Sales decreased $9.9 million, or approximately eight percent, due to lower volumes, partially offset by favorable pricing and favorable foreign exchange. The lower volumes were principally due to the shedding of unprofitable business in Europe and lower demand for non-branded and, to a lesser extent, branded products in North America due principally to unfavorable weather patterns. The increased pricing was primarily in North America and Europe.

2

 
Operating income increased $0.5 million over the prior period as higher pricing more than offset the impact of the lower volumes.

Personal Care and Industrial Biocides
 
Personal care and industrial biocides reported sales of $84.2 million and operating income of $15.1 million compared to sales and operating income of $71.8 million and $10.5 million, respectively, in 2006.

Sales increased $12.4 million, or approximately 17 percent, due to higher volumes driven by increased demand for biocides used in personal care applications and biocides used in industrial applications, including building products and marine antifouling paints. Lower pricing was partially offset by favorable foreign exchange. The pricing impact was principally related to the industrial biocides business due to competitive pressures.

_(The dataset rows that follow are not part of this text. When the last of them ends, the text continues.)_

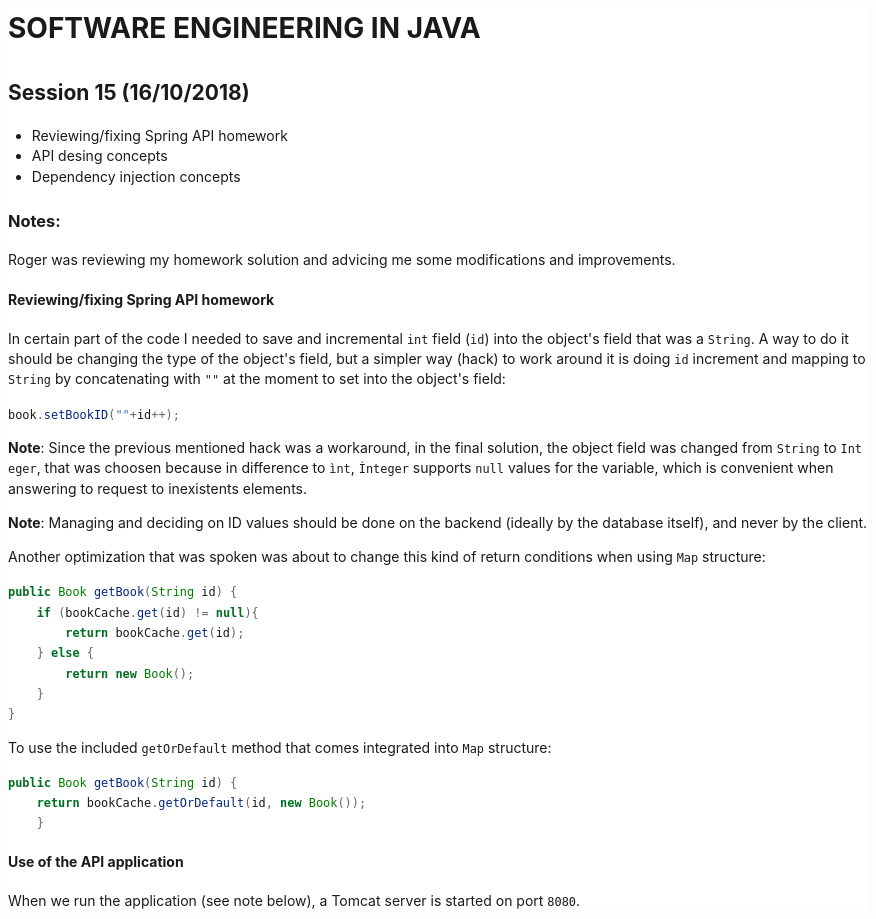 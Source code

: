 # SOFTWARE ENGINEERING IN JAVA

## Session 15 (16/10/2018)

- Reviewing/fixing Spring API homework
- API desing concepts
- Dependency injection concepts

### Notes:

Roger was reviewing my homework solution and advicing me some modifications and improvements.

#### Reviewing/fixing Spring API homework

In certain part of the code I needed to save and incremental `int` field (`id`) into the object's field that was a `String`. A way to do it should be changing the type of the object's field, but a simpler way (hack) to work around it is doing `id` increment and mapping to `String` by concatenating with `""` at the moment to set into the object's field:

```java
book.setBookID(""+id++);
```

__Note__: Since the previous mentioned hack was a workaround, in the final solution, the object field was changed from `String` to `Integer`, that was choosen because in difference to `ìnt`, `Ìnteger` supports `null` values for the variable, which is convenient when answering to request to inexistents elements.

__Note__: Managing and deciding on ID values should be done on the backend (ideally by the database itself), and never by the client.

Another optimization that was spoken was about to change this kind of return conditions when using `Map` structure:

```java
public Book getBook(String id) {
    if (bookCache.get(id) != null){
        return bookCache.get(id);
    } else {
        return new Book();
    }
}
```

To use the included `getOrDefault` method that comes integrated into `Map` structure:

```java
public Book getBook(String id) {
    return bookCache.getOrDefault(id, new Book());
    }
```

#### Use of the API application

When we run the application (see note below), a Tomcat server is started on port `8080`.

Operating income increased $4.6 million as the higher sales volumes were partially offset by lower pricing and higher manufacturing costs.

Wood Protection and Industrial Coatings
 
Wood protection and industrial coatings reported sales of $124.5 million and operating income of $4.6 million compared to sales and operating income of $97.4 million and $1.2 million, respectively, in 2006.

Sales increased $27.1 million, or approximately 28 percent, primarily due to the acquisition of the remaining 51 percent share of the Company’s Australian joint venture ($16.5 million or 17 percent). Excluding the acquisition, sales increased by $10.6 million or approximately 11 percent. The increase is due to favorable foreign exchange, pricing, and volumes. The improved pricing was principally in the wood protection business to offset the higher raw material costs experienced over the last several years for products used in residential and industrial applications. The higher volumes were a result of increased demand for industrial coatings, principally in the Eastern European market, partially offset by lower demand for wood protection products as a result of weakness in the U.S. construction market.

3

 
Operating income increased by $3.4 million as improved pricing for the wood protection business and increased volumes in the industrial coatings business more than offset continued increases in raw material costs. In addition, operating income benefited from the positive contribution of the acquisition.

Performance Products
 
Performance Products reported sales of $59.2 million and operating income of $3.3 million compared with sales and operating income of $60.8 million and $4.9 million, respectively, in 2006.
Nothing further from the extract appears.